Sungguh sangat disayangkan jika sebuah keluarga kristen sebagai pembawa, pengajar dan pelaku kasih dan damai sejahtera dalam kehidupannya lebih mementingkan keinginan untuk memperoleh kekayaan, jabatan, kekuasan dan kehormatan akan tetapi melupakan atau mengesampingkan cinta dan kasih sayang yang bersumber dalam Yesus Kristus dalam keluarganya sendiri. Mother Theresa pernah mengatakan “Mudah mencintai orang yang jauh dari kita. Tetapi tidak mudah menunjukkan rasa cinta kepada mereka yang dekat di sekitar kita. Jauh lebih mudah pula memberi sepiring nasi untuk mereka yang kelaparan, dibandingkan meringankan rasa sedih, hampa dan kesepian dari mereka yang tidak mendapatkan kasih sayang di rumah kita sendiri. Berikan cinta kita yang sebesar-besarnya di rumah kita, di antara keluarga kita. Karena di rumahlah seharusnya rasa cinta yang kuat terhadap sesama itu berasal.”

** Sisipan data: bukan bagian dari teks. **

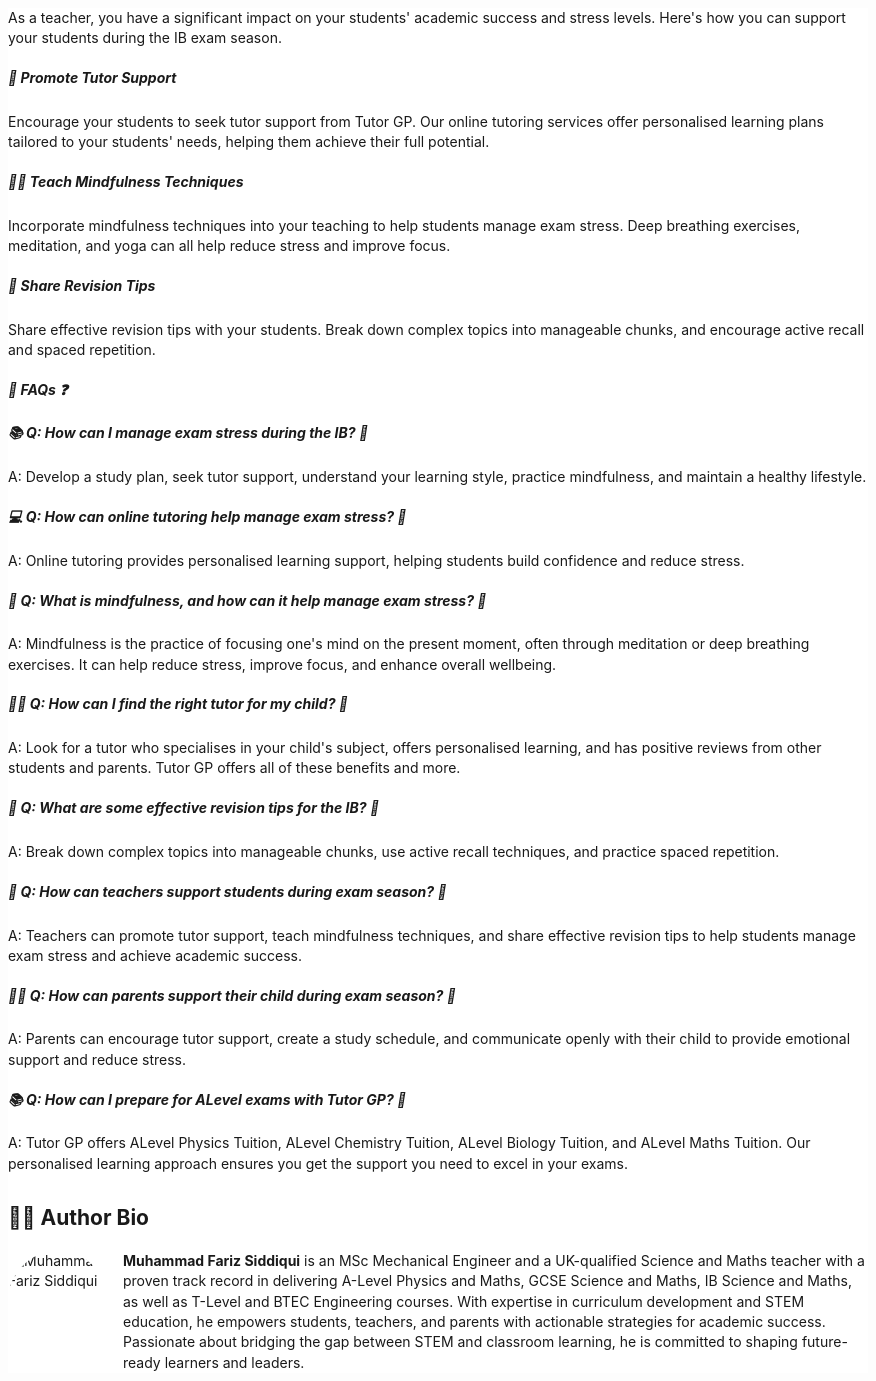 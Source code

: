 <p>As a teacher, you have a significant impact on your students' academic success and stress levels. Here's how you can support your students during the IB exam season.</p>
<h5>🤝 Promote Tutor Support</h5>
<p>Encourage your students to seek tutor support from Tutor GP. Our online tutoring services offer personalised learning plans tailored to your students' needs, helping them achieve their full potential.</p>
<h5>🧘‍♀️ Teach Mindfulness Techniques</h5>
<p>Incorporate mindfulness techniques into your teaching to help students manage exam stress. Deep breathing exercises, meditation, and yoga can all help reduce stress and improve focus.</p>
<h5>📜 Share Revision Tips</h5>
<p>Share effective revision tips with your students. Break down complex topics into manageable chunks, and encourage active recall and spaced repetition.</p>
<h5>📝 FAQs ❓</h5>
<h5>📚 Q: How can I manage exam stress during the IB? 🤔</h5>
<p>A: Develop a study plan, seek tutor support, understand your learning style, practice mindfulness, and maintain a healthy lifestyle.</p>
<h5>💻 Q: How can online tutoring help manage exam stress? 🤔</h5>
<p>A: Online tutoring provides personalised learning support, helping students build confidence and reduce stress.</p>
<h5>🧠 Q: What is mindfulness, and how can it help manage exam stress? 🤔</h5>
<p>A: Mindfulness is the practice of focusing one's mind on the present moment, often through meditation or deep breathing exercises. It can help reduce stress, improve focus, and enhance overall wellbeing.</p>
<h5>🧑‍🦰 Q: How can I find the right tutor for my child? 🤔</h5>
<p>A: Look for a tutor who specialises in your child's subject, offers personalised learning, and has positive reviews from other students and parents. Tutor GP offers all of these benefits and more.</p>
<h5>📝 Q: What are some effective revision tips for the IB? 🤔</h5>
<p>A: Break down complex topics into manageable chunks, use active recall techniques, and practice spaced repetition.</p>
<h5>🤝 Q: How can teachers support students during exam season? 🤔</h5>
<p>A: Teachers can promote tutor support, teach mindfulness techniques, and share effective revision tips to help students manage exam stress and achieve academic success.</p>
<h5>🧘‍♀️ Q: How can parents support their child during exam season? 🤔</h5>
<p>A: Parents can encourage tutor support, create a study schedule, and communicate openly with their child to provide emotional support and reduce stress.</p>
<h5>📚 Q: How can I prepare for ALevel exams with Tutor GP? 🤔</h5>
<p>A: Tutor GP offers ALevel Physics Tuition, ALevel Chemistry Tuition, ALevel Biology Tuition, and ALevel Maths Tuition. Our personalised learning approach ensures you get the support you need to excel in your exams.</p>



## 👨‍🏫 Author Bio

<img src="https://tutorgp.github.io/blogs/images/TutorGP-Author-Siddiqui.jpg" alt="Muhammad Fariz Siddiqui" width="100" height="100" style="float:left;margin:0 15px 15px 0;border-radius:50%;">

**Muhammad Fariz Siddiqui** is an MSc Mechanical Engineer and a UK-qualified Science and Maths teacher with a proven track record in delivering A-Level Physics and Maths, GCSE Science and Maths, IB Science and Maths, as well as T-Level and BTEC Engineering courses. With expertise in curriculum development and STEM education, he empowers students, teachers, and parents with actionable strategies for academic success. Passionate about bridging the gap between STEM and classroom learning, he is committed to shaping future-ready learners and leaders.
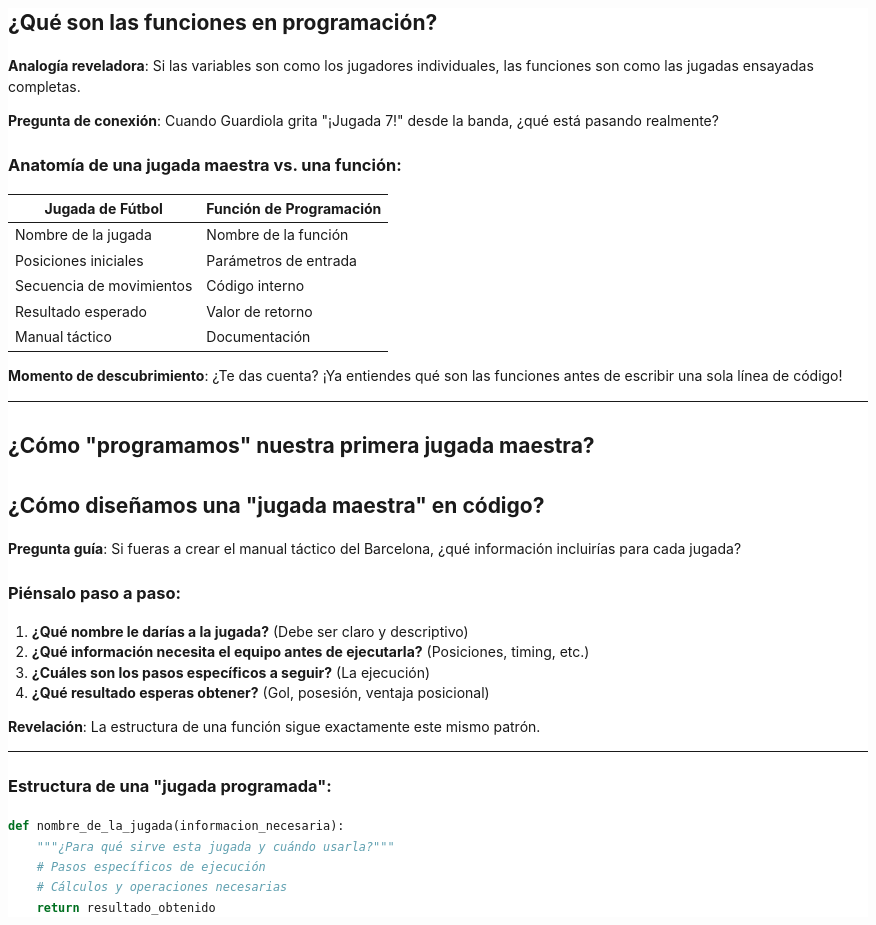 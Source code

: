 
## ¿Qué son las funciones en programación?

**Analogía reveladora**: Si las variables son como los jugadores individuales, las funciones son como las jugadas ensayadas completas.

**Pregunta de conexión**: Cuando Guardiola grita "¡Jugada 7!" desde la banda, ¿qué está pasando realmente?

### Anatomía de una jugada maestra vs. una función:

| Jugada de Fútbol | Función de Programación |
|------------------|-------------------------|
| Nombre de la jugada | Nombre de la función |
| Posiciones iniciales | Parámetros de entrada |
| Secuencia de movimientos | Código interno |
| Resultado esperado | Valor de retorno |
| Manual táctico | Documentación |

**Momento de descubrimiento**: ¿Te das cuenta? ¡Ya entiendes qué son las funciones antes de escribir una sola línea de código!

---

## ¿Cómo "programamos" nuestra primera jugada maestra?


## ¿Cómo diseñamos una "jugada maestra" en código?

**Pregunta guía**: Si fueras a crear el manual táctico del Barcelona, ¿qué información incluirías para cada jugada?

### Piénsalo paso a paso:

1. **¿Qué nombre le darías a la jugada?** (Debe ser claro y descriptivo)
2. **¿Qué información necesita el equipo antes de ejecutarla?** (Posiciones, timing, etc.)
3. **¿Cuáles son los pasos específicos a seguir?** (La ejecución)
4. **¿Qué resultado esperas obtener?** (Gol, posesión, ventaja posicional)

**Revelación**: La estructura de una función sigue exactamente este mismo patrón.

---

### Estructura de una "jugada programada":

```python
def nombre_de_la_jugada(informacion_necesaria):
    """¿Para qué sirve esta jugada y cuándo usarla?"""
    # Pasos específicos de ejecución
    # Cálculos y operaciones necesarias
    return resultado_obtenido
```
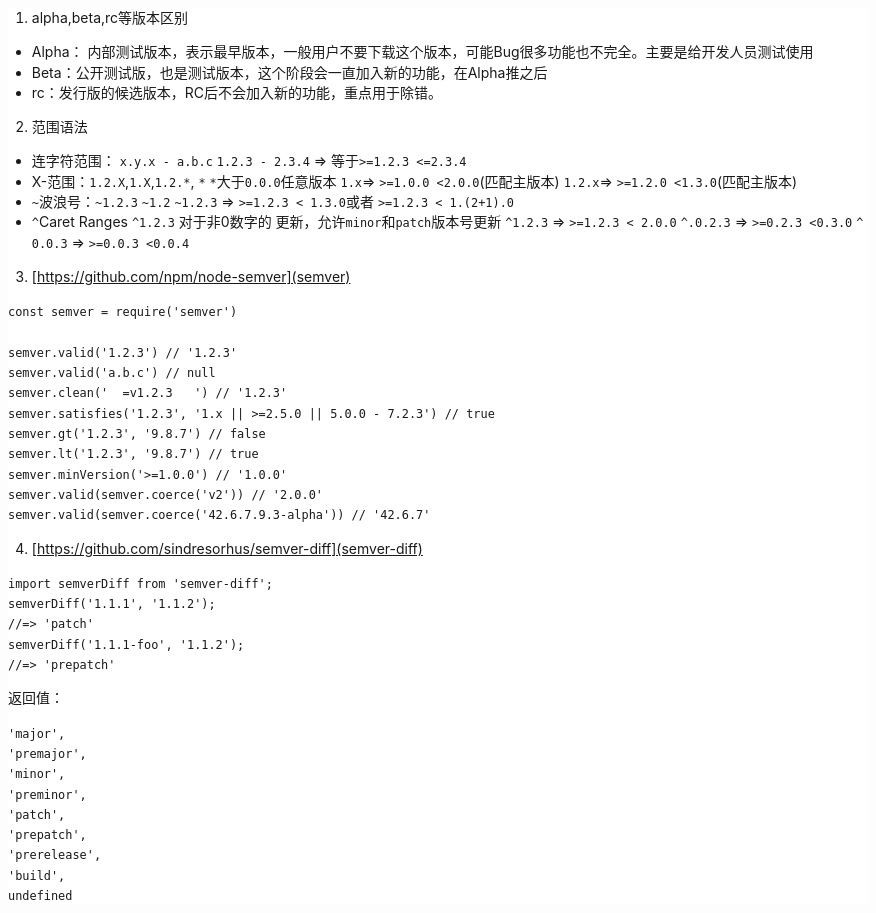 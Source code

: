 1. alpha,beta,rc等版本区别
- Alpha： 内部测试版本，表示最早版本，一般用户不要下载这个版本，可能Bug很多功能也不完全。主要是给开发人员测试使用
- Beta：公开测试版，也是测试版本，这个阶段会一直加入新的功能，在Alpha推之后
- rc：发行版的候选版本，RC后不会加入新的功能，重点用于除错。

2. 范围语法
- 连字符范围： `x.y.x - a.b.c`
`1.2.3 - 2.3.4` => 等于`>=1.2.3 <=2.3.4`
- X-范围：`1.2.X`,`1.X`,`1.2.*`, `*`
`*`大于`0.0.0`任意版本
`1.x`=> `>=1.0.0 <2.0.0`(匹配主版本)
`1.2.x`=> `>=1.2.0 <1.3.0`(匹配主版本)
- `~`波浪号：`~1.2.3` `~1.2`
`~1.2.3` => `>=1.2.3 < 1.3.0`或者 `>=1.2.3 < 1.(2+1).0`
- `^`Caret Ranges `^1.2.3`
对于非0数字的 更新，允许`minor`和`patch`版本号更新
`^1.2.3` => `>=1.2.3 < 2.0.0`
`^.0.2.3` => `>=0.2.3 <0.3.0`
`^0.0.3` => `>=0.0.3 <0.0.4`

3. [https://github.com/npm/node-semver](semver)
```
const semver = require('semver')

semver.valid('1.2.3') // '1.2.3'
semver.valid('a.b.c') // null
semver.clean('  =v1.2.3   ') // '1.2.3'
semver.satisfies('1.2.3', '1.x || >=2.5.0 || 5.0.0 - 7.2.3') // true
semver.gt('1.2.3', '9.8.7') // false
semver.lt('1.2.3', '9.8.7') // true
semver.minVersion('>=1.0.0') // '1.0.0'
semver.valid(semver.coerce('v2')) // '2.0.0'
semver.valid(semver.coerce('42.6.7.9.3-alpha')) // '42.6.7'
```
4. [https://github.com/sindresorhus/semver-diff](semver-diff)
```
import semverDiff from 'semver-diff';
semverDiff('1.1.1', '1.1.2');
//=> 'patch'
semverDiff('1.1.1-foo', '1.1.2');
//=> 'prepatch'
```
返回值：
```
'major',
'premajor',
'minor',
'preminor',
'patch',
'prepatch',
'prerelease',
'build',
undefined
```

Bagaimana mungkin kita mengalirkan, memberikan dan mewujudkan cinta kasih kepada sesama jika dalam keluarga saja tidak ada cinta, kasih sayang, senyuman, sentuhan, candaan dan damai sejahtera? Bagaimana bisa kita mewujudkan damai sejahtera dalam keluarga jika kedekatan dengan Tuhan Yesus melalui doa, persekutuan dan puji-pujian tidak pernah kita kumandangkan dalam keluarga kita?